Microsoft's software security guru and the man who oversees the Security Development Lifecycle, Michael Howard, said on his blog recently that counting the number of flaws in Vista is an important way of measuring its security. But, he added, that measurement won't mean much for at least a couple of years.
"There will probably be a number of security bugs in the following months, I have no clue what that number will be. I am not going to judge Windows Vista security based on the first few months' bugs. I will, however, look back two years from now and compare Windows Vista to Windows XP SP2 and Windows Server 2003. I do believe there will be a significant drop in both security bug quantity and severity when compared to prior Windows versions," Howard wrote. "So here's my prediction. We will see significantly less critical vulnerabilities in the operating system over the next 2 years, as compared to Windows XP, perhaps by a factor of as much as 50%, and a 30% reduction of important vulnerabilities.
The key word in Howard's comments is "critical." Already we have seen a couple of minor vulnerabilities in Vista, and we'll continue to see those on a regular basis. No piece of software with the scale and complexity of Vista can come through the development process -- which is still performed by humans, after all -- without its share of flaws. But the bet here is that comparatively few of those vulnerabilities will be of the white-knuckle, pagers-going-off-at-4 a.m.-on-Saturday variety that we saw on a regular basis with both Windows 2000 and pre-SP2 Windows XP (not to mention Internet Explorer and IIS).
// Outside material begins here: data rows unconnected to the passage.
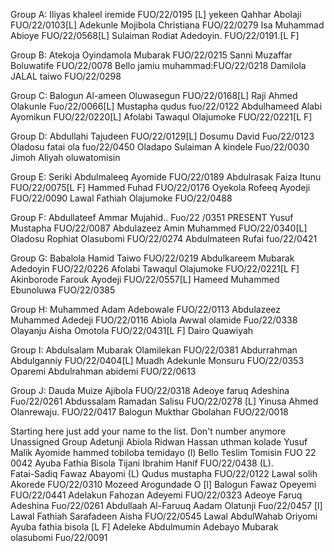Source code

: Group A:
Iliyas khaleel iremide FUO/22/0195 [L]
yekeen Qahhar Abolaji FUO/22/0103[L]
Adekunle Mojibola Christiana FUO/22/0279
Isa Muhammad Abioye FUO/22/0568[L]
Sulaiman Rodiat Adedoyin. FUO/22/0191.[L F]

Group B:
Atekoja Oyindamola Mubarak FUO/22/0215
Sanni Muzaffar Boluwatife FUO/22/0078
Bello jamiu muhammad:FUO/22/0218
Damilola JALAL taiwo FUO/22/0298

Group C:
Balogun Al-ameen Oluwasegun FUO/22/0168[L]
Raji Ahmed Olakunle Fuo/22/0066[L]
Mustapha qudus fuo/22/0122
Abdulhameed Alabi Ayomikun FUO/22/0220[L]
Afolabi Tawaqul Olajumoke FUO/22/0221[L F]

Group D:
Abdullahi Tajudeen FUO/22/0129[L]
Dosumu David Fuo/22/0123
Oladosu fatai ola fuo/22/0450
Oladapo Sulaiman A kindele Fuo/22/0030
Jimoh Aliyah oluwatomisin

Group E:
Seriki Abdulmaleeq Ayomide FUO/22/0189
Abdulrasak Faiza Itunu FUO/22/0075[L F]
Hammed Fuhad FUO/22/0176
Oyekola Rofeeq Ayodeji FUO/22/0090
Lawal Fathiah Olajumoke FUO/22/0488

Group F:
Abdullateef Ammar Mujahid.. Fuo/22 /0351 PRESENT
Yusuf Mustapha FUO/22/0087
Abdulazeez Amin Muhammed FUO/22/0340[L]
Oladosu Rophiat Olasubomi FUO/22/0274
Abdulmateen Rufai fuo/22/0421

Group G:
Babalola Hamid Taiwo FUO/22/0219
Abdulkareem Mubarak Adedoyin FUO/22/0226
Afolabi Tawaqul Olajumoke FUO/22/0221[L F]
Akinborode Farouk Ayodeji FUO/22/0557[L]
Hameed Muhammed Ebunoluwa FUO/22/0385

Group H:
Muhammed Adam Adebowale FUO/22/0113
Abdulazeez Muhammed Adedeji FUO/22/0116
Abiola Awwal olamide Fuo/22/0338
Olayanju Aisha Omotola FUO/22/0431[L F]
Dairo Quawiyah

Group I:
Abdulsalam Mubarak Olamilekan FUO/22/0381
Abdurrahman Abdulganniy FUO/22/0404[L]
Muadh Adekunle Monsuru FUO/22/0353
Oparemi Abdulrahman abidemi FUO/22/0613

Group J:
Dauda Muize Ajibola FUO/22/0318
Adeoye faruq Adeshina Fuo/22/0261
Abdussalam Ramadan Salisu FUO/22/0278 [L]
Yinusa Ahmed Olanrewaju. FUO/22/0417
Balogun Mukthar Gbolahan FUO/22/0018

Starting here just add your name to the list. Don't number anymore
Unassigned Group
Adetunji Abiola Ridwan
Hassan uthman kolade
Yusuf Malik Ayomide 
hammed tobiloba temidayo (l)
Bello Teslim Tomisin FUO 22 0042
Ayuba Fathia Bisola
Tijani Ibrahim Hanif FUO/22/0438 (L).                        
Fatai-Sadiq Fawaz Abayomi (L)
Qudus mustapha    FUO/22/0122
Lawal solih Akorede FUO/22/0310
Mozeed Arogundade O [l]
Balogun Fawaz Opeyemi FUO/22/0441
Adelakun Fahozan Adeyemi FUO/22/0323
Adeoye Faruq Adeshina Fuo/22/0261
Abdullaah Al-Faruuq Aadam Olatunji Fuo/22/0457 [l]
Lawal Fathiah
Sarafadeen Aisha FUO/22/0545
Lawal AbdulWahab Oriyomi
Ayuba fathia bisola [L F]
Adeleke Abdulmumin
Adebayo Mubarak olasubomi Fuo/22/0091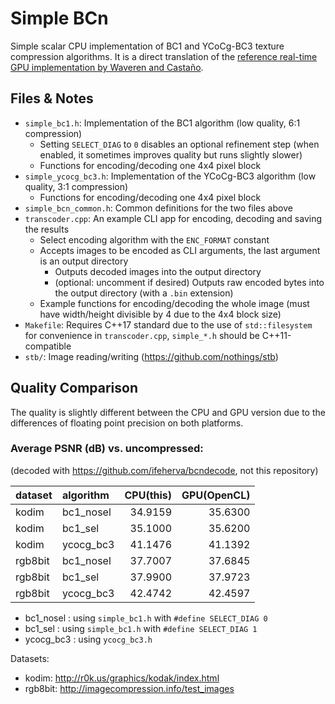 # Simple BCn

Simple scalar CPU implementation of BC1 and YCoCg-BC3 texture compression algorithms.
It is a direct translation of the [reference real-time GPU implementation by Waveren and Castaño](https://developer.download.nvidia.com/whitepapers/2007/Real-Time-YCoCg-DXT-Compression/Real-Time%20YCoCg-DXT%20Compression.pdf).

## Files & Notes

* `simple_bc1.h`: Implementation of the BC1 algorithm (low quality, 6:1 compression)
  * Setting `SELECT_DIAG` to `0` disables an optional refinement step (when enabled, it sometimes improves quality but runs slightly slower)
  * Functions for encoding/decoding one 4x4 pixel block
* `simple_ycocg_bc3.h`: Implementation of the YCoCg-BC3 algorithm (low quality, 3:1 compression)
  * Functions for encoding/decoding one 4x4 pixel block
* `simple_bcn_common.h`: Common definitions for the two files above
* `transcoder.cpp`: An example CLI app for encoding, decoding and saving the results
  * Select encoding algorithm with the `ENC_FORMAT` constant
  * Accepts images to be encoded as CLI arguments, the last argument is an output directory
    * Outputs decoded images into the output directory
    * (optional: uncomment if desired) Outputs raw encoded bytes into the output directory (with a `.bin` extension)
  * Example functions for encoding/decoding the whole image (must have width/height divisible by 4 due to the 4x4 block size)
* `Makefile`: Requires C++17 standard due to the use of `std::filesystem` for convenience in `transcoder.cpp`, `simple_*.h` should be C++11-compatible
* `stb/`: Image reading/writing (https://github.com/nothings/stb)

## Quality Comparison

The quality is slightly different between the CPU and GPU version due to the differences of floating point precision on both platforms.

### Average PSNR (dB) vs. uncompressed:

(decoded with https://github.com/ifeherva/bcndecode, not this repository)

| dataset |  algorithm |  CPU(this) | GPU(OpenCL) |
|:------- |:---------- | ----------:| -----------:|
| kodim   | bc1_nosel  | 34.9159    | 35.6300     |
| kodim   | bc1_sel    | 35.1000    | 35.6200     |
| kodim   | ycocg_bc3  | 41.1476    | 41.1392     |
| rgb8bit | bc1_nosel  | 37.7007    | 37.6845     |
| rgb8bit | bc1_sel    | 37.9900    | 37.9723     |
| rgb8bit | ycocg_bc3  | 42.4742    | 42.4597     |

* bc1_nosel : using `simple_bc1.h` with `#define SELECT_DIAG 0`
* bc1_sel   : using `simple_bc1.h` with `#define SELECT_DIAG 1`
* ycocg_bc3 : using `ycocg_bc3.h`

Datasets:
* kodim: http://r0k.us/graphics/kodak/index.html
* rgb8bit: http://imagecompression.info/test_images
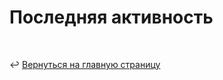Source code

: # Последняя активность

<!--RECENT_ACTIVITY:start-->

<!--RECENT_ACTIVITY:end-->

<!--RECENT_ACTIVITY:last_update-->

<!--RECENT_ACTIVITY:last_update_end-->

<br>

↩️ [Вернуться на главную страницу](locale/ru/README.md)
Vista is the first version of Windows to go through the company's SDL process from start to finish, and Microsoft's developers spent a lot of time working out ways to implement the principle of least privilege and making it as difficult as possible for attackers to execute malicious code. Technologies such as Windows Resource Protection, Address Space Layout Randomisation, stack buffer overflow detection and BitLocker all are designed to ensure that if an attacker is able to get access to a Vista machine, his options will be severely limited.
But there's another reason why we may not be hearing about many Vista zero days, and that's because the game has changed completely since XP debuted more than five years ago. Then, hackers spent time looking for vulnerabilities so that they could either publish advisories and see their names in the paper or so they could write a worm such as Slammer or Code Red that would take down banks and ISPs and be the top story on CNN.
Now, it's all about money and the attackers are much more concerned with finding zero-days that they can sell to the highest bidder on the IRC black market -- or to the Zero-Day Initiative -- than they are with being famous. When legitimate organisations such as 3Com and VeriSign will pay $5,000 or $10,000 for a new vulnerability, imagine what that information can fetch from folks with more flexible morals.
The researchers at NGS Software, Immunity Security, eEye, Core Security and other such shops are digging through the Vista code right now, and they'll find their share of bugs, rest assured. And when they do, we'll hear about it.
But it's the ones that we don't hear about that should be keeping you up at night, because those are the flaws being shipped to Eastern Europe or Brazil, not being written up in advisories.